レモンと本好きな人の記録

レモン味が大好きな人です。毎年期間限定のレモン味の商品のレビューをしていこうかなと思います。

この人の短編集は絶品。

「玉磨き」

三崎亜記

 

以前、「となり町戦争」を読んでからその世界観が好きでしたが、長編はちょっとダレるので、この人のは適当につまみ読み。

しばらくしてから、「コロヨシ!」を読んで、その世界観と競技に惚れ込んでしまいました。こういう香港映画っぽい設定は大好きなんですよね。で、そこから変わった設定の短編集「廃墟建築士」を読んで、やっぱりこの人の日常とちょっとだけ変わってる世界を描く力は一級品だなと。その意味では短編集のほうがアイディアがいい感じで読めていいんですよね。

さて、今回の本はそんなどこにでもある様な、やっぱりちょっとおかしいいろんな産業(仕事、事業)の人をインタビューした、ルポタージュの形態をとってます。

これが徹底していて、そのルポを書いた架空の人物の序文と後書き、それに参考文献までついてます。(もちろん全部フィクションです。
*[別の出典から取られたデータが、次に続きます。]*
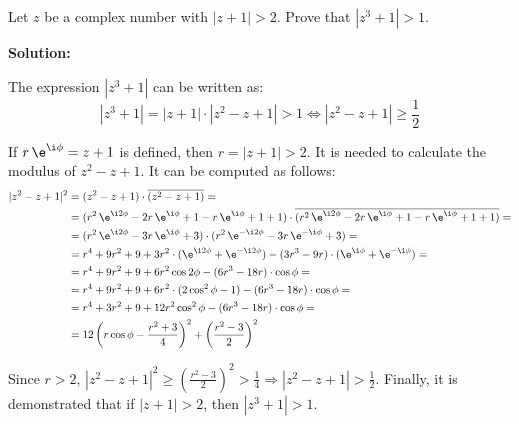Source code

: \documentclass[../../main.tex]{subfiles}
\begin{document}
  \begin{shaded}
    Let $z$ be a complex number with $|z + 1| > 2$. Prove that $|z^3 + 1| > 1$.
  \end{shaded}

  \textbf{Solution:}

  The expression $|z^3 + 1|$ can be written as:
  $$
  |z^3 + 1| = |z + 1| \cdot |z^2 - z + 1| > 1 \iff |z^2 - z + 1| \geq \frac{1}{2}
  $$

  If $r \, \e^{\i\phi} = z + 1$ is defined, then $r = |z + 1| > 2$. It is needed to calculate the modulus of $z^2 - z + 1$. It can be computed as follows:
  \begin{equation*}
    \begin{split}
      |z^2 - z + 1|^2 & =
      (z^2 - z + 1) \cdot \overline{(z^2 - z + 1)} = \\ & =
      (r^2 \, \e^{\i2\phi} - 2r \, \e^{\i\phi} + 1 - r \, \e^{\i\phi} + 1 + 1) \cdot \overline{(r^2 \, \e^{\i2\phi} - 2r \, \e^{\i\phi} + 1 - r \, \e^{\i\phi} + 1 + 1)} = \\ & =
      (r^2 \, \e^{\i2\phi} - 3r \, \e^{\i\phi} + 3) \cdot (r^2 \, \e^{-\i2\phi} - 3r \, \e^{-\i\phi} + 3) = \\ & =
      r^4 + 9 r^2 + 9 + 3 r^2 \cdot (\e^{\i 2 \phi} + \e^{-\i 2 \phi}) - (3 r^3 - 9 r) \cdot (\e^{\i \phi} + \e^{-\i \phi}) = \\ & =
      r^4 + 9 r^2 + 9 + 6 r^2 \cos{2 \phi} - (6 r^3 -18 r) \cdot \cos{\phi} = \\ & =
      r^4 + 9 r^2 + 9 + 6 r^2 \cdot (2\cos^2{\phi} - 1) - (6 r^3 -18 r) \cdot \cos{\phi} = \\ & =
      r^4 + 3 r^2 + 9 + 12 r^2 \cos^2{\phi} - (6 r^3 -18 r) \cdot \cos{\phi} = \\ & =
      12 \left(r \cos{\phi} - \frac{r^2 + 3}{4}\right)^2 + \left(\frac{r^2 - 3}{2}\right)^2
    \end{split}
  \end{equation*}

  Since $r > 2$, $|z^2 - z + 1|^2 \geq \left(\displaystyle\frac{r^2 - 3}{2}\right)^2 > \displaystyle\frac{1}{4} \Longrightarrow |z^2 - z + 1| > \displaystyle\frac{1}{2}$. Finally, it is demonstrated that if $|z + 1| > 2$, then $|z^3 + 1| > 1$.
\end{document}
)

取り上げられる職業も玉磨き、通勤観覧車、ガミ追いなどなど、なんとも不思議な存在です。

そして、これらの仕事や事業は消滅または忘れられようとしている物事の様で、どの話もも哀愁が漂いながらもなんとも言えない読後感があります。

個人的には、玉磨き(なんか玉をひたすら磨いて、その中にいる神様?みたいな存在を満足させる仕事)は面白かったです。

だってこの仕事?は何も生産しないんです。そのくせ満足するまではずっと磨き続けないといけないという。なんだか以前見た天目茶碗を再現しようとしている陶磁器家を思い出すぐらいストイックです。

でも本人はとっても軽い。そんなズレを考えていくと、私たちの仕事もなんにも生み出してないのかなと思ったり、でもなんかには役に立ってるんだろうな〜と考え込んじゃいました。